Cardinal Donald Wuerl, the archbishop of Washington, offered Notre Dame’s Baccalaureate Mass on Saturday but didn’t attend commencement.  The Archdiocese of Washington previously told LifeSiteNews that they didn’t comment on matters within other dioceses and referred to the local bishop’s statement rebuking Notre Dame.

Phil Lawler, a well-known Catholic journalist, had called on Wuerl to pull out of the weekend’s activities over the Biden scandal.

“The silence from the [Church] hierarchy,” on this scandal “is deafening,” he wrote.

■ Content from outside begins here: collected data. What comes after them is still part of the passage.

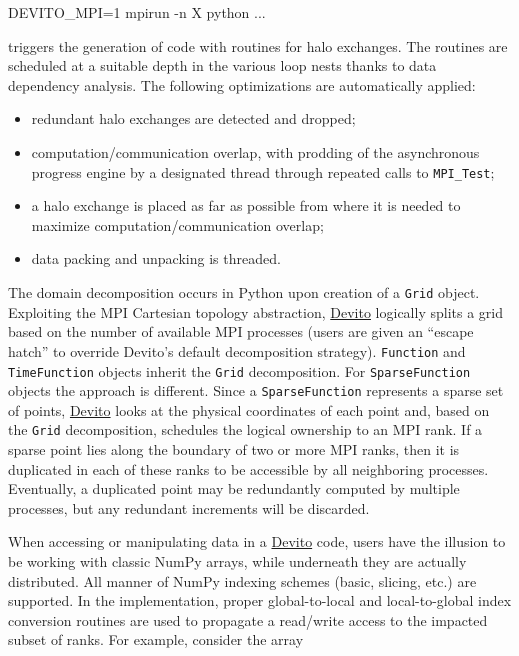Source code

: \documentclass[conference]{IEEEtran}
\newenvironment{Shaded}{}{}
\newcommand{\DecValTok}[1]{\textcolor[rgb]{0.25,0.63,0.44}{{#1}}}
\newcommand{\NormalTok}[1]{{#1}}
\begin{document}
\begin{Shaded}
\begin{Highlighting}[]
\NormalTok{DEVITO_MPI=}\DecValTok{1} \NormalTok{mpirun -n X python ...}
\end{Highlighting}
\end{Shaded}

triggers the generation of code with routines for halo exchanges. The
routines are scheduled at a suitable depth in the various loop nests
thanks to data dependency analysis. The following optimizations are
automatically applied:

\begin{itemize}
\itemsep1pt\parskip0pt
\item
  redundant halo exchanges are detected and dropped;
\item
  computation/communication overlap, with prodding of the asynchronous
  progress engine by a designated thread through repeated calls to
  \texttt{MPI\_Test};
\item
  a halo exchange is placed as far as possible from where it is needed
  to maximize computation/communication overlap;
\item
  data packing and unpacking is threaded.
\end{itemize}

The domain decomposition occurs in Python upon creation of a
\texttt{Grid} object. Exploiting the MPI Cartesian topology abstraction,
\href{https://github.com/devitocodes/devito}{Devito} logically splits a
grid based on the number of available MPI processes (users are given an
``escape hatch'' to override Devito's default decomposition strategy).
\texttt{Function} and \texttt{TimeFunction} objects inherit the
\texttt{Grid} decomposition. For \texttt{SparseFunction} objects the
approach is different. Since a \texttt{SparseFunction} represents a
sparse set of points,
\href{https://github.com/devitocodes/devito}{Devito} looks at the
physical coordinates of each point and, based on the \texttt{Grid}
decomposition, schedules the logical ownership to an MPI rank. If a
sparse point lies along the boundary of two or more MPI ranks, then it
is duplicated in each of these ranks to be accessible by all neighboring
processes. Eventually, a duplicated point may be redundantly computed by
multiple processes, but any redundant increments will be discarded.

When accessing or manipulating data in a
\href{https://github.com/devitocodes/devito}{Devito} code, users have
the illusion to be working with classic NumPy arrays, while underneath
they are actually distributed. All manner of NumPy indexing schemes
(basic, slicing, etc.) are supported. In the implementation, proper
global-to-local and local-to-global index conversion routines are used
to propagate a read/write access to the impacted subset of ranks. For
example, consider the array
\end{document}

During his homily, Wuerl told students, “Your education here at Notre Dame unfolded in the context of an institution that recognizes and cherishes the existence of truth, the value of truth, the determinant role of truth in our lives—personally, collectively, and societally.”

Biden is “a man who knows better,” Scheidler said, noting that the vice president points to Church teaching as guiding him on matters of social justice and even has claimed to agree with Church teaching on the sanctity of life. 

The local bishop, Bishop Kevin Rhoades of the Diocese of Fort Wayne-South Bend, rebuked Notre Dame for its decision to honor Biden, noting that the honor could “provoke scandal” by giving the impression “that one can be ‘a good Catholic’ while also supporting or advocating for positions that contradict our fundamental moral and social principles and teachings.”